<<<<

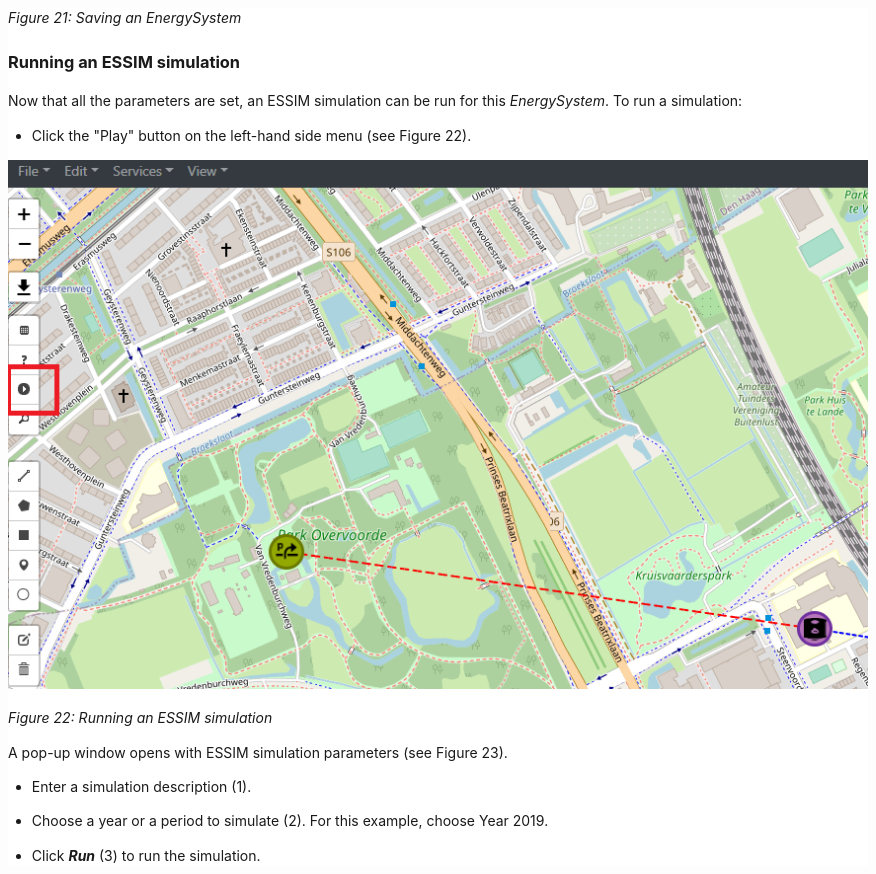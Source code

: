 *Figure 21: Saving an EnergySystem*

### Running an ESSIM simulation

Now that all the parameters are set, an ESSIM simulation can be run for this *EnergySystem*. To run a simulation:

-   Click the "Play" button on the left-hand side menu (see Figure 22).

![](Screenshots/Tutorial1/Tutorial1_RunningAnESSIMSimulation1.png)

*Figure 22: Running an ESSIM simulation*

A pop-up window opens with ESSIM simulation parameters (see Figure 23).

-   Enter a simulation description (1).

-   Choose a year or a period to simulate (2). For this example, choose Year 2019.

-   Click ***Run*** (3) to run the simulation.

>>>>

— Task to carry out —
All that is wanted is the line with "Saving an EnergySystem*" and every later line in the entries, reproduced exactly.

— Completed exercise —
: *Figure 21: Saving an EnergySystem*

### Running an ESSIM simulation

Now that all the parameters are set, an ESSIM simulation can be run for this *EnergySystem*. To run a simulation:

-   Click the "Play" button on the left-hand side menu (see Figure 22).

![](Screenshots/Tutorial1/Tutorial1_RunningAnESSIMSimulation1.png)

*Figure 22: Running an ESSIM simulation*

A pop-up window opens with ESSIM simulation parameters (see Figure 23).

-   Enter a simulation description (1).

-   Choose a year or a period to simulate (2). For this example, choose Year 2019.

-   Click ***Run*** (3) to run the simulation.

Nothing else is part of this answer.